沈时疏不是早就消失了吗?怎么会在昨晚突然出现,那为什么纪忱会告诉他,沈时疏已经消失了,是纪忱也不知道,还是
你做了些什么吗?张佑年问他,声音没有起伏。
沈桂舟合上嘴垂头。
他差点忘了这茬,小时候他遭欺负,都是沈时疏出现帮他摆平的,一觉醒来突然发现身体变成了这幅破烂样子,沈时疏肯定要气炸了。
但张佑年只会觉得,他对沈时疏说过什么,所以沈时疏打了他。
张佑年见他没说话,也闭上了嘴,沉默地帮他上完药,换上新绷带,伸手就要掀起他的睡衣,吓得沈桂舟一把拍开张佑年的手,手机不在手边,慌忙下比起了手语,他指了指自己,又向上指了指,接着朝内外挥了挥手我自己来。
挥完他才发觉,张佑年看不懂手语,又懊恼地想在周围找点能表达的东西来,手机也好纸笔也好。

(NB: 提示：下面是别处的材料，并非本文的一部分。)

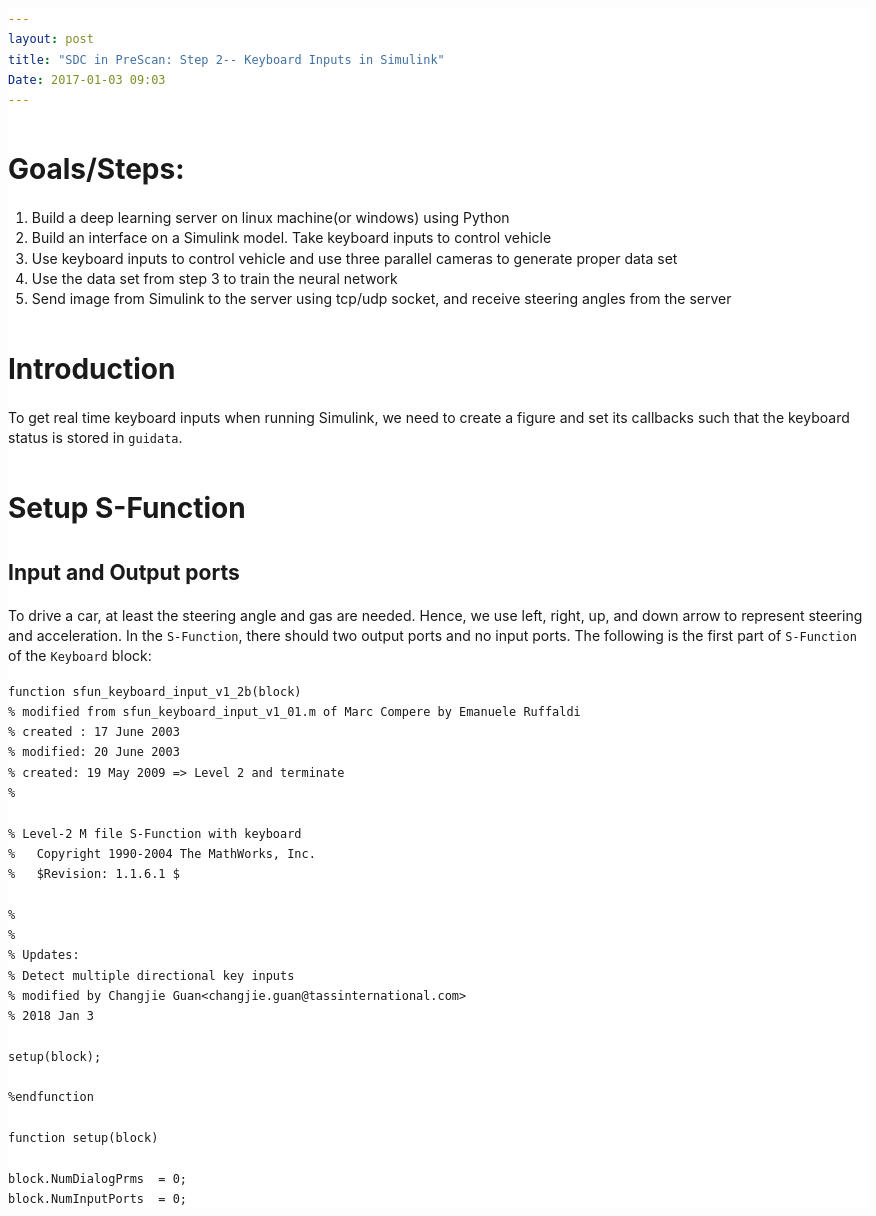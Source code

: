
 ```yaml
---
layout: post
title: "SDC in PreScan: Step 2-- Keyboard Inputs in Simulink"
Date: 2017-01-03 09:03
---
```


# Goals/Steps:

1. Build a deep learning server on linux machine(or windows) using Python
2. Build an interface on a Simulink model. Take keyboard inputs to control vehicle
3. Use keyboard inputs to control vehicle and use three parallel cameras to generate proper data set
4. Use the data set from step 3 to train the neural network
5. Send image from Simulink to the server using tcp/udp socket, and receive steering angles from the server

# Introduction

To get real time keyboard inputs when running Simulink, we need to create a figure and set its callbacks such
 that the keyboard status is stored in `guidata`. 

# Setup S-Function

## Input and Output ports

To drive a car, at least the steering angle and gas are needed. Hence, we use left, right, up, and down arrow to represent
steering and acceleration. In the `S-Function`, there should two output ports and no input ports. The following is the first
part of `S-Function` of the `Keyboard` block:

```
function sfun_keyboard_input_v1_2b(block)
% modified from sfun_keyboard_input_v1_01.m of Marc Compere by Emanuele Ruffaldi
% created : 17 June 2003
% modified: 20 June 2003
% created: 19 May 2009 => Level 2 and terminate
%

% Level-2 M file S-Function with keyboard
%   Copyright 1990-2004 The MathWorks, Inc.
%   $Revision: 1.1.6.1 $

%
%
% Updates:
% Detect multiple directional key inputs
% modified by Changjie Guan<changjie.guan@tassinternational.com>
% 2018 Jan 3

setup(block);

%endfunction

function setup(block)

block.NumDialogPrms  = 0;
block.NumInputPorts  = 0;
```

张佑年愣愣地看着他的手,呢喃:你自己来,行,好了敲下床,我在门外。
能不敲吗。
这突如其来的好让沈桂舟有些害怕,总觉得张佑年还在酝酿着什么坏水。
他草草处理完,穿好睡衣,犹豫着,还是敲了敲床头。
门开了,走进来一个熟悉的人。
他猜对了,张佑年果然没那么好心。
曲越笑得一脸温柔看着他:好久不见,桂舟。
他背叛了我
曲越回来了,就站在他跟前,朝他递来他的手机。
沈桂舟眼眸落在手机上,又望回曲越脸上,不自在地伸手准备接过手机。
猝不及防,曲越用手盖住沈桂舟的手背,往跟前一拉,眼尾带笑:三年没见到你了,过得怎么样?
沈桂舟手机都不拿了,要把手抽回来,但曲越看着没用什么劲,实际攥得紧,他压根动不了。

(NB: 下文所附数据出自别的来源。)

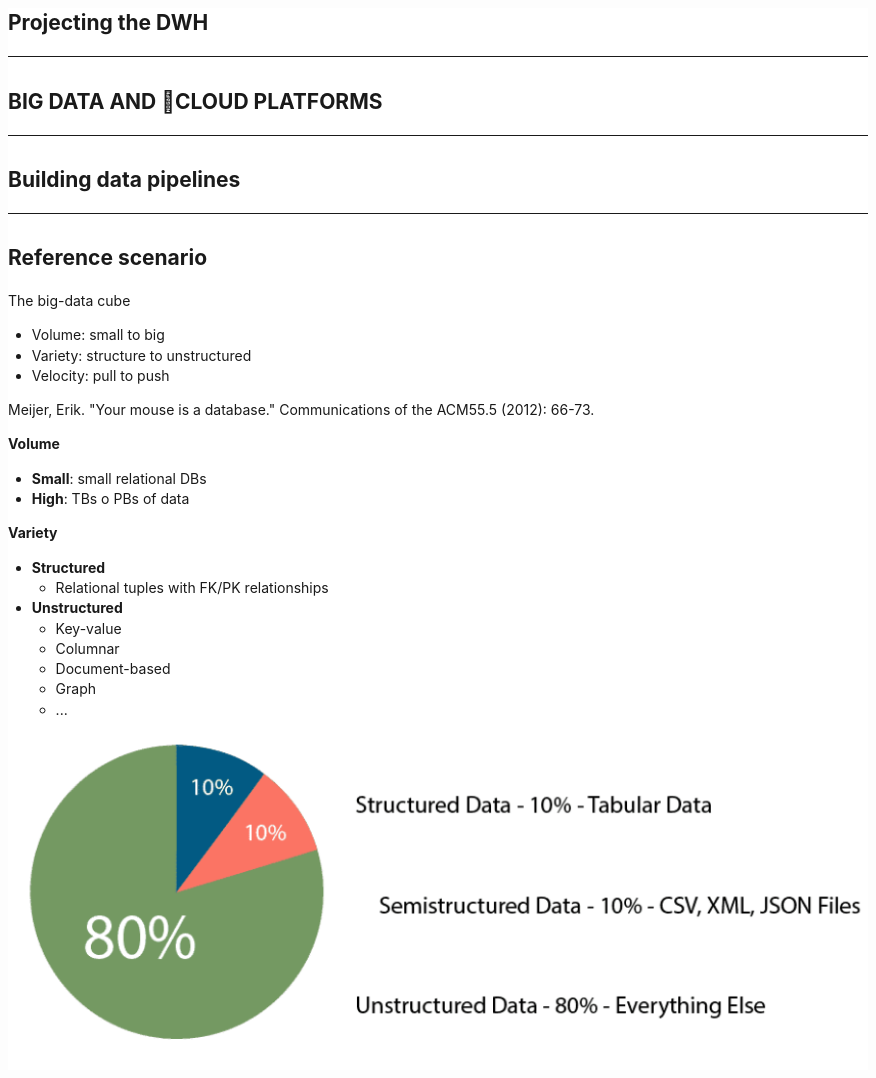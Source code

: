 
## Projecting the DWH



---

## BIG DATA AND CLOUD PLATFORMS

---

## Building data pipelines

---

## Reference scenario

The big-data cube
  * Volume: small to big
  * Variety: structure to unstructured
  * Velocity: pull to push

Meijer, Erik. "Your mouse is a database." Communications of the ACM55.5 (2012): 66-73.



**Volume**
  * **Small**: small relational DBs
  * **High**: TBs o PBs of data



**Variety**
  * **Structured**
    * Relational tuples with FK/PK relationships
  * **Unstructured**
    * Key-value
    * Columnar
    * Document-based
    * Graph
    * ...

![](img/slides83.png)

喂。张佑年拿着两杯水走进来,用力砸到床头柜上,盯着曲越抓着沈桂舟的手。
水杯里的水翻了个跟头,从杯子里甩了出来,落在柜上,滴答到地面,曲越识趣地松开手。
见面礼嘛,在国外待习惯了,你不让我亲,我就只能握握手喽,说着,曲越朝阳台走去,拉过落地窗前的两只沙发椅摆好坐正,拍了拍另一只椅子,对着沈桂舟说,来,我们聊聊。
沈桂舟警惕地看着他,半天不做动静。
曲越看着就不像个正常的心理咨询师,更像个笑着给人下蛊的。
他见过很多温柔的人,阿雅、大藤、纪忱、曲随他们会笑着同他说话,会皱眉头担心他,会无奈地叹气,但无论怎样,都不会是曲越这样的,笑得一脸坏水。

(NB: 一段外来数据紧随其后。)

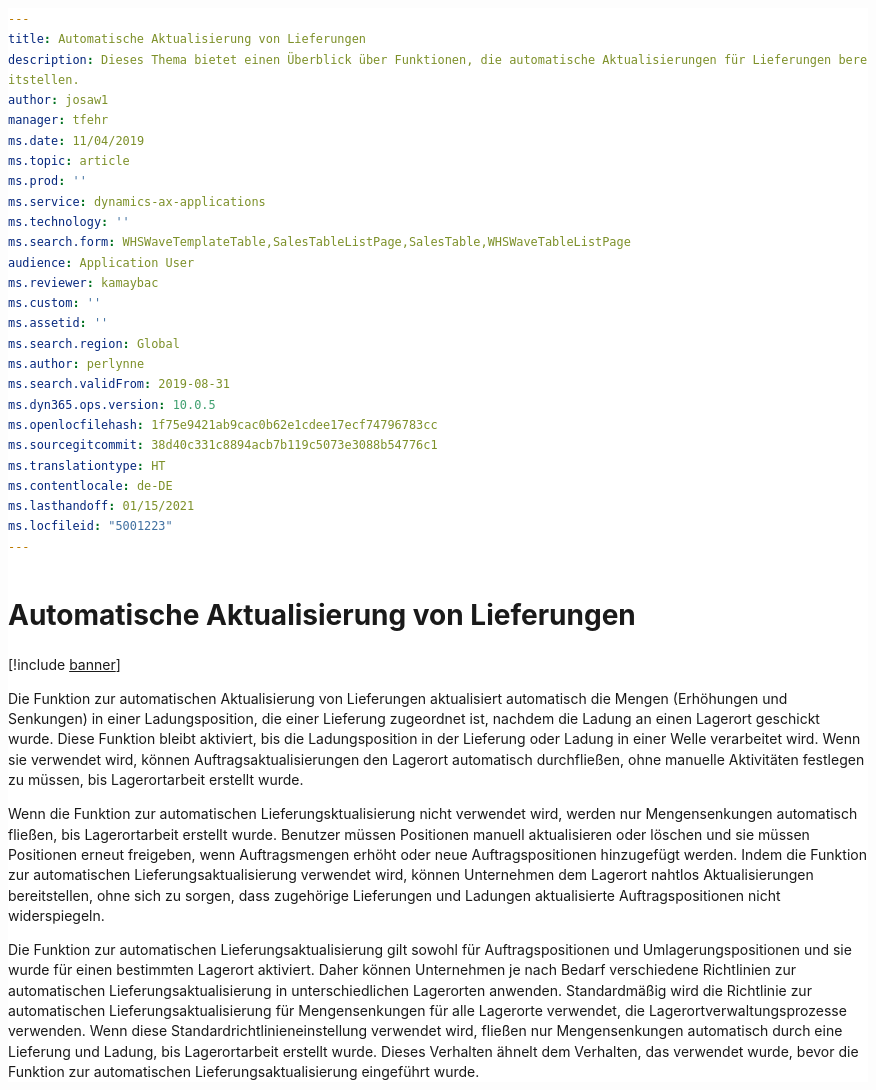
 ```yaml
---
title: Automatische Aktualisierung von Lieferungen
description: Dieses Thema bietet einen Überblick über Funktionen, die automatische Aktualisierungen für Lieferungen bereitstellen.
author: josaw1
manager: tfehr
ms.date: 11/04/2019
ms.topic: article
ms.prod: ''
ms.service: dynamics-ax-applications
ms.technology: ''
ms.search.form: WHSWaveTemplateTable,SalesTableListPage,SalesTable,WHSWaveTableListPage
audience: Application User
ms.reviewer: kamaybac
ms.custom: ''
ms.assetid: ''
ms.search.region: Global
ms.author: perlynne
ms.search.validFrom: 2019-08-31
ms.dyn365.ops.version: 10.0.5
ms.openlocfilehash: 1f75e9421ab9cac0b62e1cdee17ecf74796783cc
ms.sourcegitcommit: 38d40c331c8894acb7b119c5073e3088b54776c1
ms.translationtype: HT
ms.contentlocale: de-DE
ms.lasthandoff: 01/15/2021
ms.locfileid: "5001223"
---
```

# <a name="shipment-auto-updates"></a>Automatische Aktualisierung von Lieferungen

[!include [banner](../includes/banner.md)]

Die Funktion zur automatischen Aktualisierung von Lieferungen aktualisiert automatisch die Mengen (Erhöhungen und Senkungen) in einer Ladungsposition, die einer Lieferung zugeordnet ist, nachdem die Ladung an einen Lagerort geschickt wurde. Diese Funktion bleibt aktiviert, bis die Ladungsposition in der Lieferung oder Ladung in einer Welle verarbeitet wird. Wenn sie verwendet wird, können Auftragsaktualisierungen den Lagerort automatisch durchfließen, ohne manuelle Aktivitäten festlegen zu müssen, bis Lagerortarbeit erstellt wurde.

Wenn die Funktion zur automatischen Lieferungsktualisierung nicht verwendet wird, werden nur Mengensenkungen automatisch fließen, bis Lagerortarbeit erstellt wurde. Benutzer müssen Positionen manuell aktualisieren oder löschen und sie müssen Positionen erneut freigeben, wenn Auftragsmengen erhöht oder neue Auftragspositionen hinzugefügt werden. Indem die Funktion zur automatischen Lieferungsaktualisierung verwendet wird, können Unternehmen dem Lagerort nahtlos Aktualisierungen bereitstellen, ohne sich zu sorgen, dass zugehörige Lieferungen und Ladungen aktualisierte Auftragspositionen nicht widerspiegeln.

Die Funktion zur automatischen Lieferungsaktualisierung gilt sowohl für Auftragspositionen und Umlagerungspositionen und sie wurde für einen bestimmten Lagerort aktiviert. Daher können Unternehmen je nach Bedarf verschiedene Richtlinien zur automatischen Lieferungsaktualisierung in unterschiedlichen Lagerorten anwenden. Standardmäßig wird die Richtlinie zur automatischen Lieferungsaktualisierung für Mengensenkungen für alle Lagerorte verwendet, die Lagerortverwaltungsprozesse verwenden. Wenn diese Standardrichtlinieneinstellung verwendet wird, fließen nur Mengensenkungen automatisch durch eine Lieferung und Ladung, bis Lagerortarbeit erstellt wurde. Dieses Verhalten ähnelt dem Verhalten, das verwendet wurde, bevor die Funktion zur automatischen Lieferungsaktualisierung eingeführt wurde.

他三年前和曲随说过,他觉得曲越笑的时候只笑了皮,曲随哈哈大笑。
让曲越听见可能要气死了,他这张脸勾引了多少人,被你说笑得假哈哈哈,不行我得录下来,你再说一遍。
但沈桂舟说什么也不愿意再说一遍了,万一曲越下回来真笑着拿把刀架他脖子上,他往哪跑。
同样,他知道曲越拍旁边的沙发椅是什么意思要问他一些事情了。
他不想。
他不想和曲越待在一块,也不想和张佑年待在一块,这两人都让他不舒服,但现在这两人都在这里,简直就是双重难受。
曲医生呢?沈桂舟打字。
曲随?他晚点来。提起曲随,张佑年有些恼,一旁的曲越笑出了声。
曲随知道你打了他一拳乐死了,说要顺便来帮张佑年看看脸,张佑年不让,他非要来,还说什么,曲越沉下脸,伸出两只手指假装夹着烟,摆出一副深沉模样,学曲随说话,我是来看桂舟的,谁看你了,你是顺带的哈哈哈哈。
要我用胶带封你嘴是吧。张佑年冷声。
沈桂舟看着曲越无奈摊了摊的手,垂眸出神。
他?他动的手?他打的?不是沈时疏打的吗?
眼眸重新落在张佑年正肿着的脸颊上,张佑年也恰好回看他,神色凝重。
对视两秒,张佑年移开视线,开门往外走。
门阖上,曲越翘着二郎腿,撑起下巴笑着看他,拖长音发出了一声诶,沈桂舟望向他。
你不知道是你打的啊,不是你打的话,曲越起身,走到他跟前,像听小孩子讲话一样,弯下腰来,缓慢地、一字一句轻声道,那是谁呢?
沈桂舟用手攥了攥手机,并不打算打字。
无论曲越同他说什么,他只要不回复就好了。
闭上嘴就好了。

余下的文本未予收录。